---------- AVAILABLE RECORDS ----------
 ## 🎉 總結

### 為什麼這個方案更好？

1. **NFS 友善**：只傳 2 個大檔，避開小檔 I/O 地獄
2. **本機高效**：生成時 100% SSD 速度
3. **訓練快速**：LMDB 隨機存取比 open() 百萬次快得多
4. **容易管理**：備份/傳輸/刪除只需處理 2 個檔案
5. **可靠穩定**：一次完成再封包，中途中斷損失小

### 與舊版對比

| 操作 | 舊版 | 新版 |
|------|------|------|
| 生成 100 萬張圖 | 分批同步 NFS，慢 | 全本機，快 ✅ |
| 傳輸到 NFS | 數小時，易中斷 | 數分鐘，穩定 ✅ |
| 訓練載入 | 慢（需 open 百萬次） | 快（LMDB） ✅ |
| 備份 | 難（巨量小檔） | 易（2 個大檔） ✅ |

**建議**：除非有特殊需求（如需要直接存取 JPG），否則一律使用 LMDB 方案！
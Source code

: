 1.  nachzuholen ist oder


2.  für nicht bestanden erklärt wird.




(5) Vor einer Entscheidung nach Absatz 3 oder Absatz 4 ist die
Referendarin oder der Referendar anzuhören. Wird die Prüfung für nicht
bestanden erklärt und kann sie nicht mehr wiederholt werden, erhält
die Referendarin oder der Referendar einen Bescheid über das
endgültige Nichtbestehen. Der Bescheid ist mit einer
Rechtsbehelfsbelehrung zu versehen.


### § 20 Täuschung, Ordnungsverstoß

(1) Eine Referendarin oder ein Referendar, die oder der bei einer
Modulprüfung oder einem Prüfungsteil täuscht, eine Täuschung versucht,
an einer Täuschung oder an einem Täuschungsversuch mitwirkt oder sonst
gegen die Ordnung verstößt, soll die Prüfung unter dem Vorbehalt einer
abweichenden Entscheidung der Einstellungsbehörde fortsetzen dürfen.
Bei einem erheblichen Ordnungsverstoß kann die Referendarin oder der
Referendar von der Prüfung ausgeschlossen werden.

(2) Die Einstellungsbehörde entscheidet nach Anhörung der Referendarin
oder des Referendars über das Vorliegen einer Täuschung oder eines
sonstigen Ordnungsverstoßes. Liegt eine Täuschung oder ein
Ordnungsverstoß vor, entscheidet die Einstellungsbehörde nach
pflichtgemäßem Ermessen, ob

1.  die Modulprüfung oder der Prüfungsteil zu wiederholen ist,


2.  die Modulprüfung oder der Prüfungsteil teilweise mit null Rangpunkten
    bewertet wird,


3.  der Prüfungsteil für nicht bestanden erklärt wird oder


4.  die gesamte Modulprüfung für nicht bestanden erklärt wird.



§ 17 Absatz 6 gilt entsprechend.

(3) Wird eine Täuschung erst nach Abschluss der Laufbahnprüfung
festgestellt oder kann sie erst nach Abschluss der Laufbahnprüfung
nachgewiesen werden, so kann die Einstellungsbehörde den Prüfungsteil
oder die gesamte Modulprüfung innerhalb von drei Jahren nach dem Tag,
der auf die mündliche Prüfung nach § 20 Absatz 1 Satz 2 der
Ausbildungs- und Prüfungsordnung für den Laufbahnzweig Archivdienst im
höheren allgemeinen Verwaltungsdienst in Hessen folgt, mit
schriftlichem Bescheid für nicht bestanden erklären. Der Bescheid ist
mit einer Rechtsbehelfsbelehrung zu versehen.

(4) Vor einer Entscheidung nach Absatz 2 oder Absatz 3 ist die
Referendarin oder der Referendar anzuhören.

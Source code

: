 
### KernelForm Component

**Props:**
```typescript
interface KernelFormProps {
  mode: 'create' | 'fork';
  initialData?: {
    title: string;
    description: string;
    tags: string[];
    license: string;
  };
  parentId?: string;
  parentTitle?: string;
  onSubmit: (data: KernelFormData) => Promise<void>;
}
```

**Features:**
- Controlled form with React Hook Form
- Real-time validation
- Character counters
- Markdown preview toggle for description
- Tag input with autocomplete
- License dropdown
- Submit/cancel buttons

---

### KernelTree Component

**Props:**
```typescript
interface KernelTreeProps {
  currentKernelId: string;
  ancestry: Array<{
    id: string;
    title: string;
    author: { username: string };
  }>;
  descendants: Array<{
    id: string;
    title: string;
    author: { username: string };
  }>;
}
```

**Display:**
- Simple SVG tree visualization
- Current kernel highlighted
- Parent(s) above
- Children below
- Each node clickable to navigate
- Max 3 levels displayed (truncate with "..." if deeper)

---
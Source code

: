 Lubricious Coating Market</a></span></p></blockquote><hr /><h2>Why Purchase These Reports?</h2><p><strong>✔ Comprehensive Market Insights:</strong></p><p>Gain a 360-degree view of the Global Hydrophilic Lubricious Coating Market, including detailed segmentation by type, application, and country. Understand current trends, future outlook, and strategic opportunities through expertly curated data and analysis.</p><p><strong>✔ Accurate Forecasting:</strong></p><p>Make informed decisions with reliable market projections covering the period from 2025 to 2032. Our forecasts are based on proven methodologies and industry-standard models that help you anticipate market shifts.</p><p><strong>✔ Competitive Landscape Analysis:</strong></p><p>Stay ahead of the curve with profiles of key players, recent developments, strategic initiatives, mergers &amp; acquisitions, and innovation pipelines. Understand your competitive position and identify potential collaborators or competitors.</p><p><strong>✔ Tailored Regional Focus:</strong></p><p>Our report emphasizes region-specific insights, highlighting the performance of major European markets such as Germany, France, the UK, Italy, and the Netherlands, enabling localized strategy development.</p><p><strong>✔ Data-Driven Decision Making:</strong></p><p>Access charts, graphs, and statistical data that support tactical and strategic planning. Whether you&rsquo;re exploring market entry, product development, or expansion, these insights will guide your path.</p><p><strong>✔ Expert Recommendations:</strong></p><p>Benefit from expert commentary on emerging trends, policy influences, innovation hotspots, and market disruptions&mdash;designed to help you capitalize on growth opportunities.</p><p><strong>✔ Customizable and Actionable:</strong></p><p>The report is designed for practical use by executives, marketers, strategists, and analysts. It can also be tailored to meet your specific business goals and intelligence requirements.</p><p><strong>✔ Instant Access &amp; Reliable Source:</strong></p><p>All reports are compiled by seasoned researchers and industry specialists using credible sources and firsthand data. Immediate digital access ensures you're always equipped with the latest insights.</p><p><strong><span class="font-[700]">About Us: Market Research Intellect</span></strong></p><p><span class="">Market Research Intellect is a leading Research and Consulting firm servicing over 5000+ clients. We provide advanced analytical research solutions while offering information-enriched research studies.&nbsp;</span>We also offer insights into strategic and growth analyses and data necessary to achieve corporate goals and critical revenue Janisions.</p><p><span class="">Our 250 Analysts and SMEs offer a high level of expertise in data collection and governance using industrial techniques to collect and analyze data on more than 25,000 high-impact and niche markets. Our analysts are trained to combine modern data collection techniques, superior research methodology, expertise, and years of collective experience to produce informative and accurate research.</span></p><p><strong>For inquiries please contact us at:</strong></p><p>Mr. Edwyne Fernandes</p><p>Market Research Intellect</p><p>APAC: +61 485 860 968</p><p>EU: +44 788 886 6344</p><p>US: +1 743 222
----------
TASK DETAILS:
Please transcribe the data above without changes, from its first line to its "數小時，易中斷 | 數分鐘，穩定 ✅ |" line, and leave out anything past that.

EXERCISE SOLUTION:
 ## 🎉 總結

### 為什麼這個方案更好？

1. **NFS 友善**：只傳 2 個大檔，避開小檔 I/O 地獄
2. **本機高效**：生成時 100% SSD 速度
3. **訓練快速**：LMDB 隨機存取比 open() 百萬次快得多
4. **容易管理**：備份/傳輸/刪除只需處理 2 個檔案
5. **可靠穩定**：一次完成再封包，中途中斷損失小

### 與舊版對比

| 操作 | 舊版 | 新版 |
|------|------|------|
| 生成 100 萬張圖 | 分批同步 NFS，慢 | 全本機，快 ✅ |
| 傳輸到 NFS | 數小時，易中斷 | 數分鐘，穩定 ✅ |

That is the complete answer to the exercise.